L’objectif du socialisme « écosocialiste » est l’émancipation de la « personne humaine ». Un objectif certes juste en soi. Mais le capitalisme est ainsi fait que l’émancipation de l’humanité ne peut se faire qu’au travers de l’émancipation des travailleurs, c’est-à-dire par la révolution sociale des opprimés, des exploités, s’opposant aux exploiteurs. Une émancipation que l’« écosocialisme » du PG élude soigneusement. Dans ce socialisme-là, il n’est ainsi pas question de l’expropriation des capitalistes, ni du contrôle des travailleurs sur les entreprises, mais on y discourt sur le « partage de la richesse, la démocratisation du pouvoir et l’éducation ». La méthode d’action n’est plus la révolution sociale, ouvrière, ayant pour objectif la propriété collective des moyens de production sous le contrôle démocratique des travailleurs, mais « ses méthodes sont la radicalité concrète, la planification écologique et la révolution citoyenne ». Les promoteurs de l’écosocialisme ont en fait soigneusement vidé le socialisme de Marx de tout contenu révolutionnaire, de tout contenu de classe et de toute notion de lutte de classe. Il est vrai qu’ils sont de cette famille qui se dit encore socialiste, mais qui a trahi et rompu avec le marxisme il y a tout juste 100 ans, en 1914, et qui depuis a fourni à la bourgeoisie, de Blum à Mitterrand, plusieurs générations de loyaux gestionnaires. Ces socialistes-là reprochent à Hollande, leur descendant direct, d’avoir rompu avec Mitterrand et d’être devenu « social-libéral », c’est-à-dire en fait de gouverner sans fards pour le compte des riches, alors que Mitterrand et Blum y mettaient, quelquefois, les formes. Une querelle de famille en quelque sorte, mais d’une famille bien étrangère au mouvement ouvrier et au marxisme.
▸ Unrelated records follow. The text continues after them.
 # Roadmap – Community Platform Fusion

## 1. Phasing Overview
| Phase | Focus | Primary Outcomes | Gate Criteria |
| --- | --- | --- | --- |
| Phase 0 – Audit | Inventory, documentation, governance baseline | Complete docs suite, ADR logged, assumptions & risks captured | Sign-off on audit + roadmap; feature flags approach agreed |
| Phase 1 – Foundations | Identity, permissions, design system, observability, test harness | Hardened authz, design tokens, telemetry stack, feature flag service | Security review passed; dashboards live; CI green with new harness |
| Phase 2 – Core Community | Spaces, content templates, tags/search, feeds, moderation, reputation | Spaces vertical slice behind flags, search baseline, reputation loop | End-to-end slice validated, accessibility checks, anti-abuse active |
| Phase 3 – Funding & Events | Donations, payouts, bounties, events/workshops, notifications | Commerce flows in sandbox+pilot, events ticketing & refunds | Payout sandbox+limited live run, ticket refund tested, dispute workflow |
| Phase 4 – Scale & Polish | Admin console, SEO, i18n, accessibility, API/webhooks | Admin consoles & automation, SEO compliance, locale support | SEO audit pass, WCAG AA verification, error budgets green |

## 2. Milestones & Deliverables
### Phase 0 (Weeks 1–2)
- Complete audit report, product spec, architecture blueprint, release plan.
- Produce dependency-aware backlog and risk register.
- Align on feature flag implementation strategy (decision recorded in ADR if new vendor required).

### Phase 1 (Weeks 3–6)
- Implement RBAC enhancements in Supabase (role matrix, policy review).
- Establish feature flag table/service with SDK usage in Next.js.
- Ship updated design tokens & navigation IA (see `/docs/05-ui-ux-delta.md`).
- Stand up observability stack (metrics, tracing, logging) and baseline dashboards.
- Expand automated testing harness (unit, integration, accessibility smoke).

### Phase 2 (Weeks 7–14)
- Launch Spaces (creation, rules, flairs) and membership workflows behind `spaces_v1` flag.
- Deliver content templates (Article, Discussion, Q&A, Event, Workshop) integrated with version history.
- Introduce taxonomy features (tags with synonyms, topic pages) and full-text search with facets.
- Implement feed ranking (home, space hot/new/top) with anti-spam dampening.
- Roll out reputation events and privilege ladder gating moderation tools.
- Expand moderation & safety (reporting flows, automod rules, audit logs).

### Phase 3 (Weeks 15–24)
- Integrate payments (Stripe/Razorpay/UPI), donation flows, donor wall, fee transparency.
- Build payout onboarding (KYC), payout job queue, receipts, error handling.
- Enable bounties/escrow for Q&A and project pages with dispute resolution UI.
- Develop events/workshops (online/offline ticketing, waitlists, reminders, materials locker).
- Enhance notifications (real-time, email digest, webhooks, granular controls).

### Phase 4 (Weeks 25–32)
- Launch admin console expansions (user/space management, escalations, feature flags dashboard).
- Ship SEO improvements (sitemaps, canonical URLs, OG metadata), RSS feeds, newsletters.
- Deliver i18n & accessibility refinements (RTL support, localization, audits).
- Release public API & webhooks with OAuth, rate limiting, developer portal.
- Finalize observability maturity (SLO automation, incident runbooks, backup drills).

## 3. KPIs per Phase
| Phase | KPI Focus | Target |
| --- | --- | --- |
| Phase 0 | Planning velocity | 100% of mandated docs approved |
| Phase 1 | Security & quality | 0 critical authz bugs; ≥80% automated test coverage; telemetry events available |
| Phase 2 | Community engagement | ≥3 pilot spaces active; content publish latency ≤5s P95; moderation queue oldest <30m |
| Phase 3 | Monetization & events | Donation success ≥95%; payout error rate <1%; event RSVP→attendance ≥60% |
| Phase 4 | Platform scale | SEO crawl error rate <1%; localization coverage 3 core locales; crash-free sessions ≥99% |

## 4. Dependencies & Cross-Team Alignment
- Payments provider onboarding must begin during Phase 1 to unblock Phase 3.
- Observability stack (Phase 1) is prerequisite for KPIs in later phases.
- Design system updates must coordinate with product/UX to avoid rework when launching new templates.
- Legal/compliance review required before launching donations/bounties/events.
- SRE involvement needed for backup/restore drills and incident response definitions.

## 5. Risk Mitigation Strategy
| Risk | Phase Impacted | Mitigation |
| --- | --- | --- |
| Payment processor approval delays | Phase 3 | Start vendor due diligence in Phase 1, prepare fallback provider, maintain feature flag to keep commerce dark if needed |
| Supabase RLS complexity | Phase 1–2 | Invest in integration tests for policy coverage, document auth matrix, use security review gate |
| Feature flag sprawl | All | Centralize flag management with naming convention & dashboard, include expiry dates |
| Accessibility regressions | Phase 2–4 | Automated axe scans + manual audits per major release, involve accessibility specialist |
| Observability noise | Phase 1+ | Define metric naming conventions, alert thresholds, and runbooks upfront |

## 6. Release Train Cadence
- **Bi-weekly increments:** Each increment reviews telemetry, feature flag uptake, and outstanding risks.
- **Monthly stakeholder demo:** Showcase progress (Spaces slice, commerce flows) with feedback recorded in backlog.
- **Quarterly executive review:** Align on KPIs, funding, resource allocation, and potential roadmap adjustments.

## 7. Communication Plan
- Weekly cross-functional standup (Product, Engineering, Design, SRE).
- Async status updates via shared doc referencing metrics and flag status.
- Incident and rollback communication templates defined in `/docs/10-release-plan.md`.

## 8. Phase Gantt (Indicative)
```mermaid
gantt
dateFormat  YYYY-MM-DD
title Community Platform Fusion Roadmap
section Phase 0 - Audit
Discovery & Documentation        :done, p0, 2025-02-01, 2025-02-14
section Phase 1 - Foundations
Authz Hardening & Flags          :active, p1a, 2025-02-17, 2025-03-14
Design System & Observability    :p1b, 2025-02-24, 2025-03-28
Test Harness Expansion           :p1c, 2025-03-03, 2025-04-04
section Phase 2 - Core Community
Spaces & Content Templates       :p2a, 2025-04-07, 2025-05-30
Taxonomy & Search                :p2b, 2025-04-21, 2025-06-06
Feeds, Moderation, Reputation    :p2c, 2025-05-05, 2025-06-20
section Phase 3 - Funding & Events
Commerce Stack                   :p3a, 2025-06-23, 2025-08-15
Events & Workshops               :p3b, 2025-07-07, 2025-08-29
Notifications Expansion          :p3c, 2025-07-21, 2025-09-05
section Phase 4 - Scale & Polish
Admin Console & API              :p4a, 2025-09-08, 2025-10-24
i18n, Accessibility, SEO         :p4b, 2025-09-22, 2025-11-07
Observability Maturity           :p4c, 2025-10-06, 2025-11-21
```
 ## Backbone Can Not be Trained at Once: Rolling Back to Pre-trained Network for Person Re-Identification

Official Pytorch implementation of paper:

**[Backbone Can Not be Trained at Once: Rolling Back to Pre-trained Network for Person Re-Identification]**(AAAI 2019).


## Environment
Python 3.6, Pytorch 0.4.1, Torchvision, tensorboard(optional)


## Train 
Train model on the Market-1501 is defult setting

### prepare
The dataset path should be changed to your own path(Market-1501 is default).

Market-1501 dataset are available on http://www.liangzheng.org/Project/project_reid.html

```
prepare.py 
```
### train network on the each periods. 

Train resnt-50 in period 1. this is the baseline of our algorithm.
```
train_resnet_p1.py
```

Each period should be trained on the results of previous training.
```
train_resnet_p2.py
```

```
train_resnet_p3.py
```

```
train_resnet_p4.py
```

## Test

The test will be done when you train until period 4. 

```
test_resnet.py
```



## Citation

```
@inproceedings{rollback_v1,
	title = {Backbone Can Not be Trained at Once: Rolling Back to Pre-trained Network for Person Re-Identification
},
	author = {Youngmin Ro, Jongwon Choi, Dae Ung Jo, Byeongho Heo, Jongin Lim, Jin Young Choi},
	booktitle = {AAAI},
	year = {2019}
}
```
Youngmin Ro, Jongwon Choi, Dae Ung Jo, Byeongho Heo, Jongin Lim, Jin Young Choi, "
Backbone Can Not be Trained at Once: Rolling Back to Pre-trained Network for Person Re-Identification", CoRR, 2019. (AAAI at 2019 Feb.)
Quant à la « radicalité concrète » écosocialiste, elle sert en fait à exprimer un programme électoral de gouvernement, dans le cadre du système capitaliste. Ainsi « les aides aux entreprises seront soumises à des règles strictes (dans le cadre de la “planification écologique” et de la “règle verte”, NDLR). Elles seront modulées en fonction du niveau des exigences sociales et environnementales qu’elles respecteront (réduction des temps partiels imposés, des écarts de salaire par exemple). Le pôle financier public fournira un crédit bonifié aux entreprises pour l’emploi, la formation, la recherche et le développement sur critère d’utilité sociale et environnementale des investissements et de la production. Nous soutiendrons les politiques d’investissements des entreprises vers les innovations industrielles aux productions utiles. Nous favoriserons la relocalisation des activités et les circuits courts de distribution. Nous renforcerons la présence de l’État dans le capital d’entreprises stratégiques pour leur sauvegarde et leur développement. » [6] , etc. Ainsi, ce ne sont pas tant les subventions au patronat qui gênent les écosocialistes du PG, mais la manière dont elles sont distribuées.